Updated

Vice President Dick Cheney thinks his former chief of staff shouldn't have been convicted in the CIA leak case and that President Bush did right by commuting the jail sentence instead of issuing a pardon.

I. Lewis "Scooter" Libby was convicted of lying and obstructing justice in a probe into the leak of a CIA operative's identity. The former operative, Valerie Plame, contends the White House was trying to discredit her husband, a critic of Bush's Iraq policy.

Libby's allies had called for a full pardon, and some conservatives groused that Bush had declined to do so — at least for now. They criticized the middle ground the president sought to strike with his decision, in which he said he respected the jury's verdict but thought the 30-month jail sentence was too harsh. Bush left intact a $250,000 fine and two years' probation.

"I thought the president handled it right," Cheney said in an interview Monday with Mark Knoller of CBS Radio.

Cheney said he has seen Libby socially a number of times since the verdict, but he did not reveal anything about their conversations.

The vice president also said that embattled Attorney General Alberto Gonzales should keep fighting for his job. "I'm a big fan of Al's," he said.

Cheney said any dispute over the accuracy of Gonzales' testimony is something he and the Senate are "going to have to resolve" and dismissed Senate Judiciary Chairman Patrick Leahy's lack of trust in Gonzales as irrelevant.

"I've had my differences with Pat Leahy," Cheney said. "I think the key is whether or not he (Gonzales) has the confidence of the president, and he clearly does."

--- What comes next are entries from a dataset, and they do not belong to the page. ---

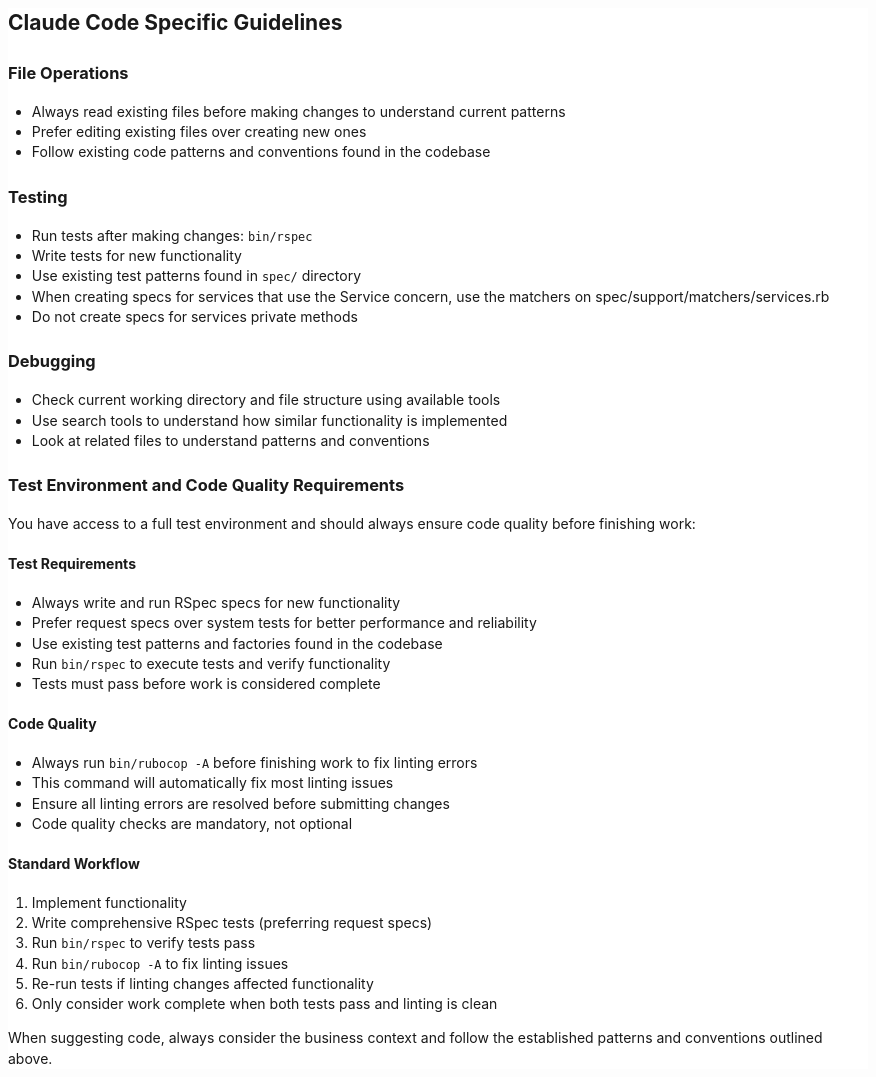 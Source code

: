 ## Claude Code Specific Guidelines

### File Operations

- Always read existing files before making changes to understand current patterns
- Prefer editing existing files over creating new ones
- Follow existing code patterns and conventions found in the codebase

### Testing

- Run tests after making changes: `bin/rspec`
- Write tests for new functionality
- Use existing test patterns found in `spec/` directory
- When creating specs for services that use the Service concern, use the matchers on spec/support/matchers/services.rb
- Do not create specs for services private methods

### Debugging

- Check current working directory and file structure using available tools
- Use search tools to understand how similar functionality is implemented
- Look at related files to understand patterns and conventions

### Test Environment and Code Quality Requirements

You have access to a full test environment and should always ensure code quality before finishing work:

#### Test Requirements

- Always write and run RSpec specs for new functionality
- Prefer request specs over system tests for better performance and reliability
- Use existing test patterns and factories found in the codebase
- Run `bin/rspec` to execute tests and verify functionality
- Tests must pass before work is considered complete

#### Code Quality

- Always run `bin/rubocop -A` before finishing work to fix linting errors
- This command will automatically fix most linting issues
- Ensure all linting errors are resolved before submitting changes
- Code quality checks are mandatory, not optional

#### Standard Workflow

1. Implement functionality
2. Write comprehensive RSpec tests (preferring request specs)
3. Run `bin/rspec` to verify tests pass
4. Run `bin/rubocop -A` to fix linting issues
5. Re-run tests if linting changes affected functionality
6. Only consider work complete when both tests pass and linting is clean

When suggesting code, always consider the business context and follow the established patterns and conventions outlined above.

On another matter involving his office, Cheney said "there's nothing to cover up" involved in his refusal to comply with a requirement that executive branch offices provide data on their handling of classified material. Cheney's office provided the information, to the Information Security Oversight Office at The National Archives, in 2001 and 2002, then stopped.

Cheney's office and the White House insist that both the president and vice president are exempt from the order because they are not executive branch "agencies." The issue attracted widespread media attention after Rep. Henry Waxman, D-Calif., charged that Cheney's office had originally argued to the Archives that it did not have to comply with the order because it was not "an entity within the executive branch."

Cheney did little in the interview to dispel that controversy. He said he is part of both the executive and legislative branches — and seemed to weigh his duties as president of the Senate slightly more by noting that he is paid by the Senate and gets only his legislative responsibilities from the Constitution.

"The vice president is kind of a unique creature, if you will, in that you've got a foot in both branches," he said.

Asked if he is principally part of the executive branch, Cheney said, "Well, I suppose you could argue it either way."

"Under the Constitution, I'm assigned responsibilities in the legislative branch," he said. "Then the president obviously gives me responsibilities in the executive branch. And I perform both those functions, although I think it would be fair to say I spend more time on executive matters than legislative matters."

Though Cheney is seen as an unrelenting advocate for more power for the executive branch, he apparently took no advantage of the brief period he spent two Saturdays ago as acting president. For two hours and five minutes, while Bush underwent a routine colonoscopy, the powers of the presidency were transferred to Cheney.

The vice president said he didn't — and wasn't tempted to — take any presidential actions during that period.

"I basically wrote a letter to my grandkids ... a souvenir for them to have down the road some day," he said.